Items from a data source
┌──
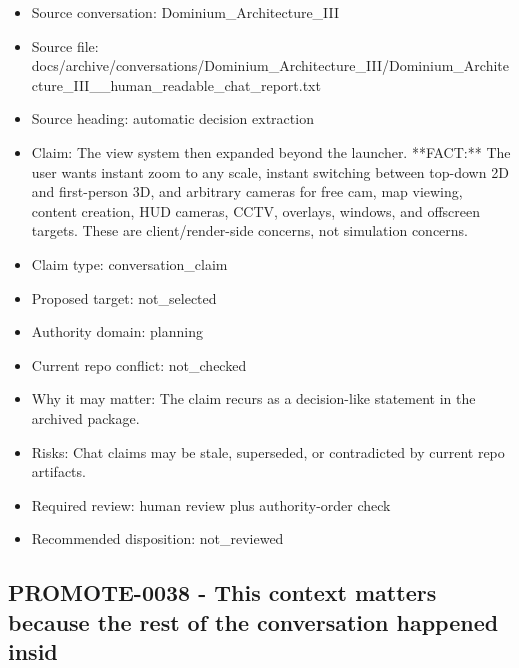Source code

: \documentclass[11pt,a4paper]{report}
\begin{document}
\begin{itemize}
\item Source conversation: Dominium\_Architecture\_III
\item Source file: docs/archive/conversations/Dominium\_Architecture\_III/Dominium\_Architecture\_III\_\_human\_readable\_chat\_report.txt
\item Source heading: automatic decision extraction
\item Claim: The view system then expanded beyond the launcher. **FACT:** The user wants instant zoom to any scale, instant switching between top-down 2D and first-person 3D, and arbitrary cameras for free cam, map viewing, content creation, HUD cameras, CCTV, overlays, windows, and offscreen targets. These are client/render-side concerns, not simulation concerns.
\item Claim type: conversation\_claim
\item Proposed target: not\_selected
\item Authority domain: planning
\item Current repo conflict: not\_checked
\item Why it may matter: The claim recurs as a decision-like statement in the archived package.
\item Risks: Chat claims may be stale, superseded, or contradicted by current repo artifacts.
\item Required review: human review plus authority-order check
\item Recommended disposition: not\_reviewed
\end{itemize}

\subsection{PROMOTE-0038 - This context matters because the rest of the conversation happened insid}
\end{document}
└──
- **WHAT TO WORK ON**:
Could you write out the records exactly while omitting every picture?

- **RESPONSE TO THE TASK**:
Source code

: \documentclass[11pt,a4paper]{report}
\begin{document}
\begin{itemize}
\item Source conversation: Dominium\_Architecture\_III
\item Source file: docs/archive/conversations/Dominium\_Architecture\_III/Dominium\_Architecture\_III\_\_human\_readable\_chat\_report.txt
\item Source heading: automatic decision extraction
\item Claim: The view system then expanded beyond the launcher. **FACT:** The user wants instant zoom to any scale, instant switching between top-down 2D and first-person 3D, and arbitrary cameras for free cam, map viewing, content creation, HUD cameras, CCTV, overlays, windows, and offscreen targets. These are client/render-side concerns, not simulation concerns.
\item Claim type: conversation\_claim
\item Proposed target: not\_selected
\item Authority domain: planning
\item Current repo conflict: not\_checked
\item Why it may matter: The claim recurs as a decision-like statement in the archived package.
\item Risks: Chat claims may be stale, superseded, or contradicted by current repo artifacts.
\item Required review: human review plus authority-order check
\item Recommended disposition: not\_reviewed
\end{itemize}

\subsection{PROMOTE-0038 - This context matters because the rest of the conversation happened insid}
\end{document}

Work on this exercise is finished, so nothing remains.